JOUYET: Akdeniz için bir birlik gerçekten de Akdeniz Birliği'nden farklı bir şeydir, ama buna rağmen çok önemlidir. Biz, AB ile Kuzey Afrika ülkeleri arasındaki ilişkileri ve Akdeniz ülkelerinin kendi aralarındaki ilişkilerini güçlendirmek istiyoruz. Bu suretle kuzey-güney arasındaki dengesizliği ortadan kaldırmayı hedefliyoruz. Bu bağlamda Kuzey Avrupalıların da yardım etmeleri önemlidir. Bu birliğin 4-5 büyük projeden ibaret olması bekleniyor, AB'ye karşı bir rekabet olması söz konusu olamaz. Bu birlik pek başarılı olamayan Barcelona Sürecini tamamlamayı hedefliyor. Çekişme nedeni demek biraz abartılı olmuş, sanırım bir anlaşma sağlayacağız.

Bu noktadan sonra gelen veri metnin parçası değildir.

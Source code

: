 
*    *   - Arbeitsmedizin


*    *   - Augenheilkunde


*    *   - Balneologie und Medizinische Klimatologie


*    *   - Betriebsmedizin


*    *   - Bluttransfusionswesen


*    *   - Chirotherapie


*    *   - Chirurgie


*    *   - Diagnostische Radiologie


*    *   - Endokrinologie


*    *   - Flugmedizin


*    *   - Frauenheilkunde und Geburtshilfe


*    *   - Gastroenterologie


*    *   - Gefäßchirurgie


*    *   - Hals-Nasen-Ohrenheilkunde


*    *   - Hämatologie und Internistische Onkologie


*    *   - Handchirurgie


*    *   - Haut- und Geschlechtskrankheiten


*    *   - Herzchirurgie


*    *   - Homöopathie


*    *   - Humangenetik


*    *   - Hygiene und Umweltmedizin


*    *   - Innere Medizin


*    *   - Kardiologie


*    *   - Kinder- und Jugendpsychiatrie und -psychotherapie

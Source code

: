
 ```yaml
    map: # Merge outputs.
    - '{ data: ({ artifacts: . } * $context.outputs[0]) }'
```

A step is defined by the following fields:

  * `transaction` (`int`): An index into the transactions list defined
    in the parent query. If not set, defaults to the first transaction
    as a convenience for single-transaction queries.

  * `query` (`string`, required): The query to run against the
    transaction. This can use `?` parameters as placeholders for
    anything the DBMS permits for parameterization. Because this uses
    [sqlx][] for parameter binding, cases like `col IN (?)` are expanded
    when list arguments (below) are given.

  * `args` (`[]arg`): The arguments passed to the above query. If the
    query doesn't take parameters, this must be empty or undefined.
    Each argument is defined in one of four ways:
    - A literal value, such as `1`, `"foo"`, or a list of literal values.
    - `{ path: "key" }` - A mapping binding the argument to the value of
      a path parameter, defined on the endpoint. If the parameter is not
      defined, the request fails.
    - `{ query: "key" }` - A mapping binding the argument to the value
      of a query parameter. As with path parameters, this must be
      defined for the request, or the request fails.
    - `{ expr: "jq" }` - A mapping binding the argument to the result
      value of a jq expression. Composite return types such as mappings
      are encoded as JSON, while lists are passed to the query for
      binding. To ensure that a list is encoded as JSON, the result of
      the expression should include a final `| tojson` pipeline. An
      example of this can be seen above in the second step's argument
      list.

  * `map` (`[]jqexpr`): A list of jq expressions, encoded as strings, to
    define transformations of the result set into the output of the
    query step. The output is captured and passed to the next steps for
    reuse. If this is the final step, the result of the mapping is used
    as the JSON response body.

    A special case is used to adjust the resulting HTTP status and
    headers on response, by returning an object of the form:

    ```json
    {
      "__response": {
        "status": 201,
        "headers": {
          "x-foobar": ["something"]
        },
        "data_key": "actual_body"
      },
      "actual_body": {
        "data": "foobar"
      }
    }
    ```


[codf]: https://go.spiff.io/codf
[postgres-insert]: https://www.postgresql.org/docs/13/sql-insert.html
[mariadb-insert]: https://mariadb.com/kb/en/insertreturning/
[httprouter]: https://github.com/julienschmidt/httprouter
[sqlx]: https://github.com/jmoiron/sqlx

RUBNER: Türkiye de katılmak zorunda mı?

JOUYET: İsterse katılır, Türkiye'nin de Akdeniz'e kıyısı var. Fakat bu Türkiye'nin AB ile yürüttüğü üyelik müzakerelerini tamamlayıcı bir oluşum değildir. Bu müzakereleri gayet tabii ki, sonucu açık bir şekilde yürütmek zorundayız." (Jeanne Rubner, 02/02)

 

AZERBAYCAN BASINI:
Halk Cephesi:
"Ankara, AB'ye, Türkiye'den Korkmama Çağrısında Bulundu": "Fransa Cumhurbaşkanı Nicolas Sarkozy ve Almanya Başbakanı Angela Merkel'in açıklamalarıyla ilgili yorum yapan Başbakanlık Müşaviri Ali Sarıkaya, ‘Ankara, AB'nin, Türkiye'nin gücünden korkmaması gerektiğini düşünüyor. Türkiye'nin AB'ye girmesi, birliğe büyük katkıda bulunacaktır' dedi. Sarkozy ve Merkel, Avrupa'nın geleceğiyle ilgili, ‘Kendi geleceğimizi birlikte kuralım' isimli konferansta yaptıkları konuşmada, Türkiye'nin AB'ye girmesine karşı çıktıklarını bildirdiler. Sarkozy, ‘Türkiye, Küçük Asya'da bulunduğu için AB'de yeri yoktur. AB'yi sonsuz biçimde genişletirsek, Avrupa siyasetini öldürürüz' dedi. Uzmanlar, Fransa ve Almanya'nın Türkiye ile tutumunun asıl nedeninin, Türkiye'nin AB üyesi olması halinde, AB'nin üç lider ülkesi olan Fransa, Almanya ve İngiltere'nin liderlik sultalarını etkilemesiyle ilgili olduğu kanısındalar. Türkiye, nüfusu, ekonomisi, jeopolitik önemi v.s. ile Avrupa'nın dördüncü lideri olabilir." (02/02)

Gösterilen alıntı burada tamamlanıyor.